The saying "nothing lasts forever" is particular apt when applied to the career of a professional footballer, and even more so when relating to a player's time at the top of the game.
Luis Figo, Michael Owen, Ronaldo, Pavel Nedved, Andriy Shevchenko and Fabio Cannavaro have all dipped out of not just the top level, but the game itself.
And, despite the longevity of players like Ryan Giggs and Javier Zanetti, there still remains an expectation that players careers will begin to falter as they head into their 30s.
With that in mind, is it possible for Cristiano Ronaldo to continue to hit the unbelievable heights he has consistently reached for Real Madrid in recent seasons?
Over the last three campaigns, the Portuguese forward has managed 168 goals in 164 games for Los Blancos, leading to Sir Alex Ferguson telling The Independent in February that he is "at the peak of his career."
The 28-year-old, who is less than two years from 30, told TVI (via Goal.com) that he disputes the train of thought that suggests he's at his best:
I just hope I will keep seizing the moment year after year. I have not yet reached the peak of my career. This is all just relative. Next year, I could be at a higher mental level and not score as many goals.
Ronaldo's major concerns lie around the style of his game. A large part of his reputation, particularly since his early days with Manchester United, has been built on pace and his ability to beat a man.
A player's speed is an aspect that is known to deteriorate with age, although Ronaldo is unlikely to see a significant decrease in his athleticism over one summer, which consists of barely more than two months away from competitive football.

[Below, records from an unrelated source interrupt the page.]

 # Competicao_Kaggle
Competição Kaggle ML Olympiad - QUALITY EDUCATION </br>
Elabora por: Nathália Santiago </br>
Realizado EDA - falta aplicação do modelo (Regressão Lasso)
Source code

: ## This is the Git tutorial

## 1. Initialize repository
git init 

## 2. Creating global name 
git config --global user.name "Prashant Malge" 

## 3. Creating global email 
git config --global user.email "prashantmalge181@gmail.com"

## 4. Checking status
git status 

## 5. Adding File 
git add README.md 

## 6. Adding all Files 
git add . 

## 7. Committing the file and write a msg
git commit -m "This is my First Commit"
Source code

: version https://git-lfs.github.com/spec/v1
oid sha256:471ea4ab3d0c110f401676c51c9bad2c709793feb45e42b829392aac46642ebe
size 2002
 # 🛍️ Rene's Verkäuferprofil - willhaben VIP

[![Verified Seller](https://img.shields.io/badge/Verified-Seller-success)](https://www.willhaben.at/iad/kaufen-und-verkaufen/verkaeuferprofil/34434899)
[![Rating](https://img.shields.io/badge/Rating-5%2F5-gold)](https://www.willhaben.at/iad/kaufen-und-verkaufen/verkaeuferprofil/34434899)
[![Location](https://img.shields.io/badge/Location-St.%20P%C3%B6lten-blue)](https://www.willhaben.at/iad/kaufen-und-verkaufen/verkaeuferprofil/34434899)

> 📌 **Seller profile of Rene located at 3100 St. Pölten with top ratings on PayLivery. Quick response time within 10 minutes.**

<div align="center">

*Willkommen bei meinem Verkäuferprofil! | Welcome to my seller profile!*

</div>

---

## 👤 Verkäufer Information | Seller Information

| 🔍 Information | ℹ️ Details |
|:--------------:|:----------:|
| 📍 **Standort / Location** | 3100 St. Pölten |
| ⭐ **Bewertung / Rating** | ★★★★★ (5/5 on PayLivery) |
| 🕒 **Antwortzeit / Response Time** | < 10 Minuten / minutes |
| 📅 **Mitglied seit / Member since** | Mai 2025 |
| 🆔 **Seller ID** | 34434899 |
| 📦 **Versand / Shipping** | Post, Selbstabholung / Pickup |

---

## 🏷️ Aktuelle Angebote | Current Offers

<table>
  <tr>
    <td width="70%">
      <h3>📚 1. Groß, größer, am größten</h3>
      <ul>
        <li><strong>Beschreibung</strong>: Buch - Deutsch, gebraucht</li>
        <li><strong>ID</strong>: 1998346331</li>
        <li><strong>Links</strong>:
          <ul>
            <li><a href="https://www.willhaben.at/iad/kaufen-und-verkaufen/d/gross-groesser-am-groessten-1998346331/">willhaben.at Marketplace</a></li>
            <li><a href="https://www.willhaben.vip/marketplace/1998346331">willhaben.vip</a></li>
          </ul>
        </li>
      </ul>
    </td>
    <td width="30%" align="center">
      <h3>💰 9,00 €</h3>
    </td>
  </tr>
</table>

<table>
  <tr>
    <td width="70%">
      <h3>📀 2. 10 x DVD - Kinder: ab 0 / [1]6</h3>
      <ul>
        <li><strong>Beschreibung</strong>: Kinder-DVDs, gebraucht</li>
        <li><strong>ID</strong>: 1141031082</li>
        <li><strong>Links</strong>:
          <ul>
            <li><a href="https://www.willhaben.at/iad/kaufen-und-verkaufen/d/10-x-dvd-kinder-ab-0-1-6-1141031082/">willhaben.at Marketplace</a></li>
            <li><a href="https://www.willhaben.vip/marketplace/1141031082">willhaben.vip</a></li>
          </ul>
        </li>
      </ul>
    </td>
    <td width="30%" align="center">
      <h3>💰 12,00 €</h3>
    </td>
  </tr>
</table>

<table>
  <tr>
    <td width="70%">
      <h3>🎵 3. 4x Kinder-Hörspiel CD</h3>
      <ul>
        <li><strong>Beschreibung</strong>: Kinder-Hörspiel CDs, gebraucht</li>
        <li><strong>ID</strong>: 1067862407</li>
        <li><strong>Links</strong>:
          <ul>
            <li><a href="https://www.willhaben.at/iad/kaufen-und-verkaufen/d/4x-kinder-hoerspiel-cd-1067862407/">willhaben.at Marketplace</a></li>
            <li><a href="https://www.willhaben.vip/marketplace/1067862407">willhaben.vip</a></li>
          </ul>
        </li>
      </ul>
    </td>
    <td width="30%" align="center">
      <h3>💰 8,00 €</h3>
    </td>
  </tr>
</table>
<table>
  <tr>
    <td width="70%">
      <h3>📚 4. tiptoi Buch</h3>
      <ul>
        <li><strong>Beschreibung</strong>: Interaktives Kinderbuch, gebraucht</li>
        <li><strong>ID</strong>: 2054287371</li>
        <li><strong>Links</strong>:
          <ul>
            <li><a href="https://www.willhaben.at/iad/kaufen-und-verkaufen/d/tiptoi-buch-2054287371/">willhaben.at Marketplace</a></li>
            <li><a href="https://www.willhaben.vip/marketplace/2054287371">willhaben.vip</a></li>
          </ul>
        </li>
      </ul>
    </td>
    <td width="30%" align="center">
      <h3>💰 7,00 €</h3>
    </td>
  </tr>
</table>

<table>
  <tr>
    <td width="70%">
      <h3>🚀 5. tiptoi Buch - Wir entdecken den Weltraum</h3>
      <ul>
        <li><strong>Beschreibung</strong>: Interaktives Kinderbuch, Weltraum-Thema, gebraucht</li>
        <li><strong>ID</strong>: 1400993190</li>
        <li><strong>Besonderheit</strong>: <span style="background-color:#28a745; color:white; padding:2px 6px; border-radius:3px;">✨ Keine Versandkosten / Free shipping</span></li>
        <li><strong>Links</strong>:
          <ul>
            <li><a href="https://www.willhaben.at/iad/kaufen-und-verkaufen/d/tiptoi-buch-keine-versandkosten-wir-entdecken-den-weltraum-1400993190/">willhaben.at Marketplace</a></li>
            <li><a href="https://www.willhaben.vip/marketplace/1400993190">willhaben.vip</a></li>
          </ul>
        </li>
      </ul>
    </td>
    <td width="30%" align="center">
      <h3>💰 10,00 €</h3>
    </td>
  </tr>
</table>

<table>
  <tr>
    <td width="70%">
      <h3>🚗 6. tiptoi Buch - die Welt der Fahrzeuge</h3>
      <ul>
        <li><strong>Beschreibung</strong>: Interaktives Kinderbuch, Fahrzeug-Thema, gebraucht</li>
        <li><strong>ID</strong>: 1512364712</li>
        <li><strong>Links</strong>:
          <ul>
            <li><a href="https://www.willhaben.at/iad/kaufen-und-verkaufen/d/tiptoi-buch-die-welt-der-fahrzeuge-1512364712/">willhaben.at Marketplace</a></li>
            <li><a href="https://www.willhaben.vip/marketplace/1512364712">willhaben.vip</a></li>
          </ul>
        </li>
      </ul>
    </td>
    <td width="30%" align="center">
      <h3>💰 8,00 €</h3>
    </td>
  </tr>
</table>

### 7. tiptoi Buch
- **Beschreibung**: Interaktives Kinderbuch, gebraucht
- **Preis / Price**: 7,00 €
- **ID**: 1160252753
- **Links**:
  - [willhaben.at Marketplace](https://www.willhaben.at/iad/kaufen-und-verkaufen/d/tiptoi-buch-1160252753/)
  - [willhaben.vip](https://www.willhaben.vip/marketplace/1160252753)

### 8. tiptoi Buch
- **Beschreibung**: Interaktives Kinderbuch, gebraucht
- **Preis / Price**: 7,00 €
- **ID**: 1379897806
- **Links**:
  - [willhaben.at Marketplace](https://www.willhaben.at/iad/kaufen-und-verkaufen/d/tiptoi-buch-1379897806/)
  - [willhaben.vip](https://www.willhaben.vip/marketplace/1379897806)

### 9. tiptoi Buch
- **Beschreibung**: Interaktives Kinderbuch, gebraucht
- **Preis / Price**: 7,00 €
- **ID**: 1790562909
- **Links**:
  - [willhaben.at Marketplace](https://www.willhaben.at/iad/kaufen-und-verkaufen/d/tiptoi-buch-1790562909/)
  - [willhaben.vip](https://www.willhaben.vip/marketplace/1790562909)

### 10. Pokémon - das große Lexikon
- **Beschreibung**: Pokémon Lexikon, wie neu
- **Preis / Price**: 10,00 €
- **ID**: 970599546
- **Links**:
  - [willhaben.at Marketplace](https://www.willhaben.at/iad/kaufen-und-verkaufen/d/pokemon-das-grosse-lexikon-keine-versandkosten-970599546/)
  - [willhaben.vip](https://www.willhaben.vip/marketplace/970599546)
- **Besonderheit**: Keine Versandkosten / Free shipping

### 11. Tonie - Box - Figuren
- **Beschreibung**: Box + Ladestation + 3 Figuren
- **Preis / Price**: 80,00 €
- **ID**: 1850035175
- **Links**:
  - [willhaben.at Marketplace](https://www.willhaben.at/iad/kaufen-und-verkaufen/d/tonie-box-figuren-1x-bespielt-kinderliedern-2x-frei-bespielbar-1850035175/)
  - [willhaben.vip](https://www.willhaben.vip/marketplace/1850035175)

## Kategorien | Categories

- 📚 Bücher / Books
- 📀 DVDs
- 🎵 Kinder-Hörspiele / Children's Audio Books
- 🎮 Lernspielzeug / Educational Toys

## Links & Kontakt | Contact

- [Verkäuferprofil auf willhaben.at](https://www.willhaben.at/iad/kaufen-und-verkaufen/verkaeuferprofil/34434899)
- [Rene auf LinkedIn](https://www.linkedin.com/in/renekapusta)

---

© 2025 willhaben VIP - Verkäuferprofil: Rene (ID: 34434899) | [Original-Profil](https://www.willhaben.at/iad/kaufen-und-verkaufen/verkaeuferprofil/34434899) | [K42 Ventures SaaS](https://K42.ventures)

Last season he scored 34 goals in 30 La Liga starts—plus a further four substitute appearances—and 12 in 12 in the Champions League.

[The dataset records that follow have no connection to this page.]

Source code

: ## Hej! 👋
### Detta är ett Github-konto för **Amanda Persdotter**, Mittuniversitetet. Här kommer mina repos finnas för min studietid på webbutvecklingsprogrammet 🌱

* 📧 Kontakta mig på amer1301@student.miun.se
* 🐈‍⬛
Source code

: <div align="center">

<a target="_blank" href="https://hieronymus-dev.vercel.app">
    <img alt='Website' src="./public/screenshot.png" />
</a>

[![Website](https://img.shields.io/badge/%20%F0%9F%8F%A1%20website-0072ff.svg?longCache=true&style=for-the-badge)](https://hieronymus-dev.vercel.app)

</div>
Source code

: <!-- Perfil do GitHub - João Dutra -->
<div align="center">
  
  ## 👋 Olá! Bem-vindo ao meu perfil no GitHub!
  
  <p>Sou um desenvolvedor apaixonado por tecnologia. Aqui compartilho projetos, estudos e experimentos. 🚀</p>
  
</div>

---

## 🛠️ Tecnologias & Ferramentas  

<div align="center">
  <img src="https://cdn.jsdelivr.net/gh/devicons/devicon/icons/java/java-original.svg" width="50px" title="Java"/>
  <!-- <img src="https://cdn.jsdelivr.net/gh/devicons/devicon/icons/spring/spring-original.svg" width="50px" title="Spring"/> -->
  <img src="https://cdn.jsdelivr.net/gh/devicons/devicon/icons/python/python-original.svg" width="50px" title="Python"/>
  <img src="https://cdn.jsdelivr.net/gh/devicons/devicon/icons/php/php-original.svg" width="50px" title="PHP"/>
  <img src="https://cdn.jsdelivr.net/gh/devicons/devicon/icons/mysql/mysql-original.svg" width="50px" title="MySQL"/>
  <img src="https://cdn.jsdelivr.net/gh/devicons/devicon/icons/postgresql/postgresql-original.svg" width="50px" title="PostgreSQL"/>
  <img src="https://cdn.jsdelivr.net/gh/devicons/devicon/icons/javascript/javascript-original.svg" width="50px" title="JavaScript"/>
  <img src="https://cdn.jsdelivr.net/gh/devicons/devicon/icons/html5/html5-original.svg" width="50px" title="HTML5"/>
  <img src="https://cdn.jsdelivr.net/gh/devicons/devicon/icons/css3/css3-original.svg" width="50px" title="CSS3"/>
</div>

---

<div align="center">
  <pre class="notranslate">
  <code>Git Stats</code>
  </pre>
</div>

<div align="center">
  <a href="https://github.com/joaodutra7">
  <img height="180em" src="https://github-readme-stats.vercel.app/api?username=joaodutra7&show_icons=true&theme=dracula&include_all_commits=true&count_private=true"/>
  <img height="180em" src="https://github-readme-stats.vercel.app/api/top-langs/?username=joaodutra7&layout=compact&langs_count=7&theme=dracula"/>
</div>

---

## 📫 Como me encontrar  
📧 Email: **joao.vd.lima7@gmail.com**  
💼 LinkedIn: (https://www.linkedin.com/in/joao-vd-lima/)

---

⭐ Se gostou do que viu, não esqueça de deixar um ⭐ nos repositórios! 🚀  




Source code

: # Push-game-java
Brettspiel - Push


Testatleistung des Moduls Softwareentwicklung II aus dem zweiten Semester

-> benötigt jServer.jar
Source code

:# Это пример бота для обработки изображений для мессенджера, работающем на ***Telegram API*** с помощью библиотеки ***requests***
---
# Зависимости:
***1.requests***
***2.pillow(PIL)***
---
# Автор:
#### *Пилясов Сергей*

On top of that, there is the continued interest from Manchester United, as reported by Matthew Morlidge of the Daily Mail. And according to The Independent's Jack Pitt-Brooke, Monaco are prepared to offer the Portuguese attacker big bucks to bring him to France—this also doesn't lead naturally to the conclusion that Ronaldo has hit his ceiling at Real Madrid.
And as a man who looks after himself and his physique so well, that's the correct conclusion.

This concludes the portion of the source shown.